I node with a high CPU utilization (a.k.a. an "overloaded" node) has a limited ability to process the user workload and increases the risks of cluster instability. Potential causes of node CPU overload are outlined in the "Insufficient CPU" Section of the common problems experienced by CockroachDB users.


Monitoring Metric

sys.cpu.combined.percent-normalized, sys.cpu.host.combined.percent-normalized

Alert Rule

Tier Definition
WARNING Node CPU Utilization exceeds 80% for 4 hours
CRITICAL Node CPU Utilization exceeds 90% for 1 hour

Alert Response

Confirm the high CPU utilization of cluster nodes. Observe the following metrics in CockroachDB Console:

  • Metrics --> Hardware Dashboard --> "CPU Percent" showing a high CPU utilization on cluster nodes
  • Metrics --> SQL Dashboard --> "Active SQL Statements" showing the true concurrency of the workload, possibly exceeding the cluster capacity planning guidance of no more than 4 active statements per vCPU (core)

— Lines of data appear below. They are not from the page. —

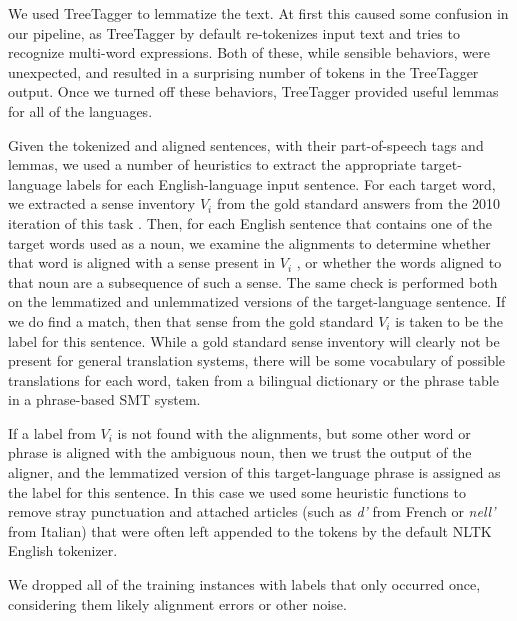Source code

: \documentclass[11pt,letterpaper]{article}
\begin{document}
We used TreeTagger \cite{Schmid95improvementsin} to lemmatize the text. At
first this caused some confusion in our pipeline, as TreeTagger by default
re-tokenizes input text and tries to recognize multi-word expressions. Both of
these, while sensible behaviors, were unexpected, and resulted in a surprising 
number of tokens in the TreeTagger output. Once we turned off these behaviors,
TreeTagger provided useful lemmas for all of the languages.

Given the tokenized and aligned sentences, with their part-of-speech tags and
lemmas, we used a number of heuristics to extract the appropriate
target-language labels for each English-language input sentence.  For each
target word, we extracted a sense inventory $V_i$ from the gold standard
answers from the 2010 iteration of this task \cite{lefever-hoste:2009:SEW}.
Then, for each English sentence that contains one of the target words used as a noun,
we examine the alignments to determine whether that word is aligned with a
sense present in $V_i$ , or whether the words aligned to that noun are a
subsequence of such a sense. The same check is performed both on the lemmatized
and unlemmatized versions of the target-language sentence. If we do find a
match, then that sense from the gold standard $V_i$ is taken to be the label
for this sentence. While a gold standard sense inventory will clearly not be
present for general translation systems, there will be some vocabulary of
possible translations for each word, taken from a bilingual dictionary or the
phrase table in a phrase-based SMT system.

If a label from $V_i$ is not found with the alignments, but some other word or
phrase is aligned with the ambiguous noun, then we trust the output of the
aligner, and the lemmatized version of this target-language phrase is assigned
as the label for this sentence. In this case we used some heuristic functions
to remove stray punctuation and attached articles (such as \emph{d'} from
French or \emph{nell'} from Italian) that were often left appended to the
tokens by the default NLTK English tokenizer.

We dropped all of the training instances with labels that only occurred once,
considering them likely alignment errors or other noise.
\end{document}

A persistently high CPU utilization of all nodes in a CockroachDB cluster suggests the current compute resources may be insufficient to support the user workload's concurrency requirements. If confirmed, the number of processors (vCPUs/cores) in the CockroachDB cluster needs to be adjusted to sustain the required level of workload concurrency.

For a prompt resolution, either add cluster nodes or throttle down the workload concurrency, for example by reducing the number of concurrent connections, to not exceed 4 active statements per vCPU/core.

For more deliberate planning, review cluster right-sizing, expansion strategy.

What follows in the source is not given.